I still buy the great deals through these sites and often look for restaurant deals because it gives me the opportunity to try out new restaurants that I had never heard of. Getting a discount makes it worth giving them a try. If I like their food, I would come back knowing the money would be well spent.
Various news magazines have reported that Groupon.com is now valued at nearly 1 billion dollars. Whoa! 1 billion dollars! Can you believe that? Yeah, that is some serious love there.
This is what I had thought until I researched social buying sites for Mozzeria. Some businesses uncovered the downside after trying Groupon or similar sites. At first, they expected Groupon to help bring exposure to their business through Groupon’s large base of followers.
How does it work for businesses? A Groupon representative would meet with the business to explain their procedures. The representative would state that customers respond well to 50% discount which is true. As they discuss the what’s and how’s, if they agree on a ($6 for $13) offer, Groupon keeps 100% of any deal under $10. The representative would also state that the customer would be more likely to end up ordering more than $13 worth food so the business would be able to keep the additional money above $10. If you want a $20 for $40 deal, for example, both Groupon and the business would split 50%.
This means if Mozzeria decides, for example, to go with a ‘$20 for $40’ pizza deal, we are providing $40 worth of food for $20. Groupon starts promoting the deal on their website, and gets $10 leaving Mozzeria with just $10. In reality, Mozzeria is providing $40 worth of food for $10. Keep in mind that Mozzeria needs to cover overhead – rent, payroll, utilities, etc. Mozzeria would lose money – counterproductive to Groupon’s claim to helping businesses?
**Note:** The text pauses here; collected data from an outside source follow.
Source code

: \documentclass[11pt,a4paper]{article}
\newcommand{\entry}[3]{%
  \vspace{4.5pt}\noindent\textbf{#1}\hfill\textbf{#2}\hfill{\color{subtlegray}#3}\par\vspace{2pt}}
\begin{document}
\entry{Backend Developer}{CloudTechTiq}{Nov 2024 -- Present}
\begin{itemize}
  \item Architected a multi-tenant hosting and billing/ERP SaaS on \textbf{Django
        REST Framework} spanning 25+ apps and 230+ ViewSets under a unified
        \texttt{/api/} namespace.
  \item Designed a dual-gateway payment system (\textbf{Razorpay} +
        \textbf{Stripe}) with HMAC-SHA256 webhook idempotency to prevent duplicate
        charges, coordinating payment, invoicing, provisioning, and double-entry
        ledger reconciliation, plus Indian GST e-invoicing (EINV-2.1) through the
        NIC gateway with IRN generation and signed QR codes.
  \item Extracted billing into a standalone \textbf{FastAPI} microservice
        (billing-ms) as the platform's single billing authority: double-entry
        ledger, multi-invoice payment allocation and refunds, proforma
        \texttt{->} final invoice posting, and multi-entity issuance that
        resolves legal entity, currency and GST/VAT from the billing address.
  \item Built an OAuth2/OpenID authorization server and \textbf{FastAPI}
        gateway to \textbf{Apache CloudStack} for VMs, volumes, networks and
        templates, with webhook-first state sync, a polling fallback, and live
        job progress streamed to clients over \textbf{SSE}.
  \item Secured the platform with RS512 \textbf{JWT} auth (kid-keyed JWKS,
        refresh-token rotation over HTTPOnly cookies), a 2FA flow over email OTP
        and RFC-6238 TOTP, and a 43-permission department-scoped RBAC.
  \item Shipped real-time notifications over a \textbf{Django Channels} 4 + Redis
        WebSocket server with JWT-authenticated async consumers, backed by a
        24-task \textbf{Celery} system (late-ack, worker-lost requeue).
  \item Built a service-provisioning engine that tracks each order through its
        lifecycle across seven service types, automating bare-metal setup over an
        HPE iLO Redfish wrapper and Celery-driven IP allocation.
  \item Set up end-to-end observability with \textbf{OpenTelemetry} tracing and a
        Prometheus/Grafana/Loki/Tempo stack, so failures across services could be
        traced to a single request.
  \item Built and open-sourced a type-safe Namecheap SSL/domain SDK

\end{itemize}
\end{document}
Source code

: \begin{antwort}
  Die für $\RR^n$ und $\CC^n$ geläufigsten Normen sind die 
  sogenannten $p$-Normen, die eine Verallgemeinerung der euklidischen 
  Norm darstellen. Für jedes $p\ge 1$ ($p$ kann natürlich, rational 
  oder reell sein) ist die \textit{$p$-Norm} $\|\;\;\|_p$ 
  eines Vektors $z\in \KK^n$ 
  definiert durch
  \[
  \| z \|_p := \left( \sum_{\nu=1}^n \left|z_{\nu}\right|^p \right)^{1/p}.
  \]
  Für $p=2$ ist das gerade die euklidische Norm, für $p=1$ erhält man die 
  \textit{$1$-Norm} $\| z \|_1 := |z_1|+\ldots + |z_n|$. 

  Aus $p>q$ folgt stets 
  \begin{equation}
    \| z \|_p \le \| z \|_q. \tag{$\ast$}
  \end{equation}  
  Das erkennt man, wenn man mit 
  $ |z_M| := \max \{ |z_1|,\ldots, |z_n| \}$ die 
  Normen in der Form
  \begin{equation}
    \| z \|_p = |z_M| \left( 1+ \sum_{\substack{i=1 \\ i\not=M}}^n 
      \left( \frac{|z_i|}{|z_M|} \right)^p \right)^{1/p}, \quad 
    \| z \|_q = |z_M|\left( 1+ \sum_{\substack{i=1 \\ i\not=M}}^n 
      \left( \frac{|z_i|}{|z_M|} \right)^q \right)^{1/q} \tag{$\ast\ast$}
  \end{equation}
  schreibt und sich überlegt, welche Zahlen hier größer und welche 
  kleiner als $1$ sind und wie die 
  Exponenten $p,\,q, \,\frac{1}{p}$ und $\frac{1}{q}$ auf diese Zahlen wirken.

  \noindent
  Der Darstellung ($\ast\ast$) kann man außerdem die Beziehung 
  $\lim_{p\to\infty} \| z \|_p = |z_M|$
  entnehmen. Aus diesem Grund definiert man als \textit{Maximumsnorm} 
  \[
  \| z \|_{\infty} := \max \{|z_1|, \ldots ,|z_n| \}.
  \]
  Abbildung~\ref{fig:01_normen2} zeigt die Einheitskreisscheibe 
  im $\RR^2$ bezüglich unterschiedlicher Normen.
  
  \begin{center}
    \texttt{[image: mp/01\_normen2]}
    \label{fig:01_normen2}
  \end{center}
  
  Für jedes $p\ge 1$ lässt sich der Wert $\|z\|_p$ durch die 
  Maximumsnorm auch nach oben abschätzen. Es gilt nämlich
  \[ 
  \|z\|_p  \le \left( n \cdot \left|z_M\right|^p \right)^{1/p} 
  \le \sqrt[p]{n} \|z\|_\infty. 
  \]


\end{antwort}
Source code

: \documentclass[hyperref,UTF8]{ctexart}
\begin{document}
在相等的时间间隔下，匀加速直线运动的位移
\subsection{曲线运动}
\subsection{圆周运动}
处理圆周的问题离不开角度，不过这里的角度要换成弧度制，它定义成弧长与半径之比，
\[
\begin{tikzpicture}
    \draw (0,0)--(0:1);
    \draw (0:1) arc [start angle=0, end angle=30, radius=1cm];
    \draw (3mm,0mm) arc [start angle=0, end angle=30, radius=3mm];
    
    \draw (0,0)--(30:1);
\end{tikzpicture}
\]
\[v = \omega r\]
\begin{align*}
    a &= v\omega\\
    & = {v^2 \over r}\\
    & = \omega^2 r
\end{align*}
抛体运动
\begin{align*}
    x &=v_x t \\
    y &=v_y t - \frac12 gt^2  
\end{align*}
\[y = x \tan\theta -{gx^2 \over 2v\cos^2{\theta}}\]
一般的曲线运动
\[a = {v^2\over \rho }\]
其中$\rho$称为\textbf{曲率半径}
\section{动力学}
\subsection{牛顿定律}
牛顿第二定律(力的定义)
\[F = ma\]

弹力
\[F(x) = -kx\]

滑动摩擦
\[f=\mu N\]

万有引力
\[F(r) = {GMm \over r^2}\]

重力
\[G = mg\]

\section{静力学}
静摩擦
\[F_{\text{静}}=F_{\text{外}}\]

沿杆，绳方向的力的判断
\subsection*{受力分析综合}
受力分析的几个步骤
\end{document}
Realizing this has been a valuable lesson that we need to look at the bottom line. All social buying sites, fortunately, are not like that. Scoutmob.com allows businesses to keep more of the money, and does not require customers to pay upfront. We need to be wary and research these sites extensively and talk to other businesses about their experiences. Now that you see both sides – we need to support businesses by coming back, even after you already used your coupon. If you were me, would you go for Groupon, or other similar sites?